I haven't built either of the Heller 74 kits. I bought one of them about 40 years ago, but the combination of the one-log hull, the flat decks, the too-wide deck planks, and the copper all the way to the wales sent it to the bottom of my stash. When I moved from Ohio to Virginia, I consigned quite a few kits to a local hobby shop. I guess it sold.
One approach to the hull plank problem would be simply to scrape off the "wood grain" and leave it at that. Plenty of modelers prefer the look of a smooth hull surface.
If I were determined to scribe the edges of the planks, I'd first try doing it with a small pair of dividers. Follow the adjacent wale with one point of the dividers, and scribe with the other.
Another approach would be to lay down several layers of thin striping tape along the line you want to scribe, and use the tape as a guide for your scriber.

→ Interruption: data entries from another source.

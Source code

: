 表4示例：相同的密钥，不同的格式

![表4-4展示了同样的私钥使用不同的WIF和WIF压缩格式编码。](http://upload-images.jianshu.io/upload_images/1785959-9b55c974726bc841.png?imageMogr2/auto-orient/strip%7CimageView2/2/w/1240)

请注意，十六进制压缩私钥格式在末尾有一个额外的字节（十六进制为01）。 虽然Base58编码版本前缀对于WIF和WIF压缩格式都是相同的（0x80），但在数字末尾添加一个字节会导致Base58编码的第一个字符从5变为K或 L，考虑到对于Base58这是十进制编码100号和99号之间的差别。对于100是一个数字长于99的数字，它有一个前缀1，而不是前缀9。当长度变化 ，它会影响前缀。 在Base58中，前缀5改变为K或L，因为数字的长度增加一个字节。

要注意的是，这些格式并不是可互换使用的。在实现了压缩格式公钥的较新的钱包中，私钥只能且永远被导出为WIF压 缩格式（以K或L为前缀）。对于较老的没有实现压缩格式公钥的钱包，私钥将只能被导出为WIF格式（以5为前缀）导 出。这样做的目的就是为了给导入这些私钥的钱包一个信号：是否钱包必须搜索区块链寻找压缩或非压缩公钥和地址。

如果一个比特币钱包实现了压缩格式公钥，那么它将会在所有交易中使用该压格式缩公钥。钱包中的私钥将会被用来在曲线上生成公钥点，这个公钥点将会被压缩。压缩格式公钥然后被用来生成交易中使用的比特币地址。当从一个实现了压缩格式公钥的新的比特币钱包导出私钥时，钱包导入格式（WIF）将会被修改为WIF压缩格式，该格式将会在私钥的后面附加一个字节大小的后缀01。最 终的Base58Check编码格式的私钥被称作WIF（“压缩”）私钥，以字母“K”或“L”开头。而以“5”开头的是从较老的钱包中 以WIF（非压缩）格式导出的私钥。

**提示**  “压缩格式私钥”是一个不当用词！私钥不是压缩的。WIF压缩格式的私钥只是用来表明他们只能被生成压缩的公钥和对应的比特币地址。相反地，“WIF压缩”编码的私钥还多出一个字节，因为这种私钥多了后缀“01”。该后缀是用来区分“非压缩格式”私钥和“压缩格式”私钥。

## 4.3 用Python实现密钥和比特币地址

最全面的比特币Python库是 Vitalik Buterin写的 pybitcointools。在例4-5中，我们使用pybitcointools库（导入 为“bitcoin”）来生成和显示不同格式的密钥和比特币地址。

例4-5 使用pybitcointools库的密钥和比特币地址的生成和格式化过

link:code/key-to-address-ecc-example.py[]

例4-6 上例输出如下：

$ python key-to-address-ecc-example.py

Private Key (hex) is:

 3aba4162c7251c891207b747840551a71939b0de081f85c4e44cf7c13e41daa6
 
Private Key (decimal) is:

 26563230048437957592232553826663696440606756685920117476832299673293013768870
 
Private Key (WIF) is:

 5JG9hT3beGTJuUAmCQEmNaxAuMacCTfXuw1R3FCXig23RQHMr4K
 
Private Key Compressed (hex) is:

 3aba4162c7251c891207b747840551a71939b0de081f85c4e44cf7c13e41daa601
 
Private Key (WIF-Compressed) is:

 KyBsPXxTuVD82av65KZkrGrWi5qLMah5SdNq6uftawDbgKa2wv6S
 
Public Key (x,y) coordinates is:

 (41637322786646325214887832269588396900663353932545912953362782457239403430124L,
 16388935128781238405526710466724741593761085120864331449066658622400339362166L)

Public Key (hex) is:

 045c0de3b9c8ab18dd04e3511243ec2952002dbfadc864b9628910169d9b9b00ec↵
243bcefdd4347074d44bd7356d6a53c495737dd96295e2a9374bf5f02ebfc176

There were differences between French and British rigging practice; whether those differences are worth the trouble in a 1/150-scale model is up to the modeler.
The rigging diagrams in the Diana book probably would be about 75 percent for a French 74 of 30 years later. A better source would be the "Anatomy of the Ship" volume about HMS Bellona (a British 74).
Incidentally, one of the nice features of the Heller 74 kits is that they offer the choice between lateen-rigged mizzen sails or gaff-and-boom-rigged mizzen sail. That's correct for the period. During the American Revolution ships of all navies might be rigged either way.